J'ai découvert L'Aigle à deux têtes lors de mes études de théâtre, en 2002. A la fois romantique, politique et psychologique, cette pièce fut pour moi une véritable révélation et je concevais immédiatement le souhait de la jouer un jour sur scène.


Il fallait, cependant, garder à l’esprit que L'Aigle à deux têtes était une pièce peu jouée, car emprunte de fioritures quelque peu poussiéreuses aujourd’hui. Aussi était-il nécessaire de l’appréhender avec un oeil neuf et sans concession, afin que ce texte superbe, grandiose et flamboyant puisse se déployer et véritablement toucher les spectateurs. En effet, avec cette pièce, Cocteau renouvèle le drame romantique. Comme dans la légende de Tristan et Yseult qu’il avait revisitée avec L’Éternel Retour peu de temps avant, les thèmes de l’amour et de la mort sont puissamment et habilement orchestrés, à travers un langage ample, emporté, exalté, fiévreux, moteur principal de l'action et imposé par des personnages débordants de sentiments, tour à tour naïfs, orgueilleux ou politiques. Cachés sous les fioritures, le texte de Cocteau découvre des accents raciniens et shakespeariens[1], une nette parenté pour l’histoire avec Ruy Blas de Victor Hugo, ou encore des emprunts pour la psychologie des personnages à Tennessee Williams[2].


L'Aigle à deux têtes est une pièce magnifique mais difficile, véritable drame romantique qui touche à la tragédie classique[3] : les personnages sont confrontés à une destinée qui les dépasse, plongés dans des situations extrêmes au sein desquelles ils se débattent, où les forces qui s'affrontent finissent par s'abolir et même s'unir. La pièce, aux situations vertigineuses, à l’atmosphère pesante, lourde, tourmentée, dont la construction ingénieuse et rigoureuse ménage des retournements de situation saisissants, est éminemment théâtrale : bruits extérieurs, portes dérobées, conversations surveillées par un témoin invisible, poison, poignard, morts impressionnantes. Action et spectacle sont rois : « Je voulais faire du théâtre-théâtre et cacher les idées sous les actes »[4] dira Cocteau.


Certes l’histoire est invraisemblable : comment une reine peut-elle tomber amoureuse instantanément d'un jeune anarchiste pétri de haine contre la monarchie, venu pour l'assassiner ? Rien de réaliste, même si la trame est celle d'une énigme policière : poursuite, enquête, surveillance[5]. Pourtant on veut croire à cette grande histoire intemporelle d'un amour impossible entre deux êtres passionnés, où les éléments entrainent la Reine et Stanislas dans un mouvement ascensionnel qui culmine dans l'image de l'aigle à deux têtes, avant leur chute.

Notes

[1] Cocteau a d’ailleurs relu Andromaque de Racine « pour apprendre à lâcher un peu l'écriture » (Cocteau, Journal 1942-1945, Gallimard, p. 422), et a traduit une scène d'Hamlet pour l'intégrer au texte de L’Aigle à deux têtes.
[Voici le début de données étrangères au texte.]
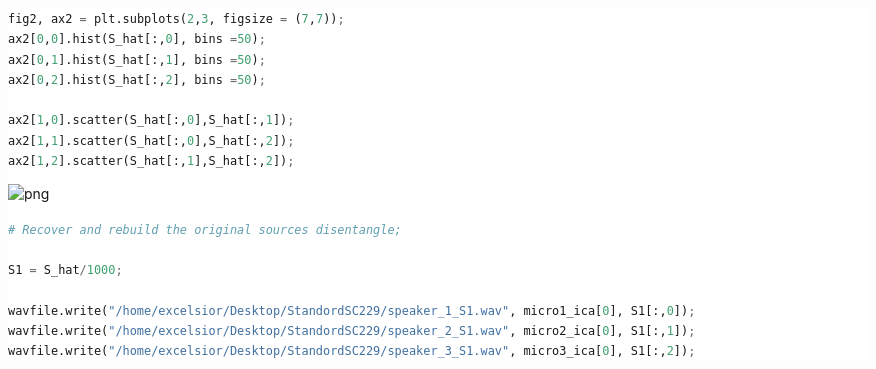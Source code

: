 
```python
fig2, ax2 = plt.subplots(2,3, figsize = (7,7));
ax2[0,0].hist(S_hat[:,0], bins =50);
ax2[0,1].hist(S_hat[:,1], bins =50);
ax2[0,2].hist(S_hat[:,2], bins =50);

ax2[1,0].scatter(S_hat[:,0],S_hat[:,1]);
ax2[1,1].scatter(S_hat[:,0],S_hat[:,2]);
ax2[1,2].scatter(S_hat[:,1],S_hat[:,2]);
```


    
![png](output_27_0.png)
    



```python
# Recover and rebuild the original sources disentangle;

S1 = S_hat/1000;

wavfile.write("/home/excelsior/Desktop/StandordSC229/speaker_1_S1.wav", micro1_ica[0], S1[:,0]);
wavfile.write("/home/excelsior/Desktop/StandordSC229/speaker_2_S1.wav", micro2_ica[0], S1[:,1]);
wavfile.write("/home/excelsior/Desktop/StandordSC229/speaker_3_S1.wav", micro3_ica[0], S1[:,2]);
```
[2] En 1949 Cocteau monte d’ailleurs Un Tramway nommé Désir au théâtre Edouard-VII.

[3] Comme beaucoup de ces contemporains Cocteau était en quête d’un théâtre comparable à ce que furent en leur temps les grandes tragédies grecques ou françaises.

[4] Cocteau, Entretiens Cocteau-Fraigneau, Éditions du Rocher, 1989, p. 136.

[5] « Il faudrait réussir une de ces grandes scènes de police que j’adore, comme celle de Crime et Châtiment », Cocteau, Journal, op. cit., p. 421.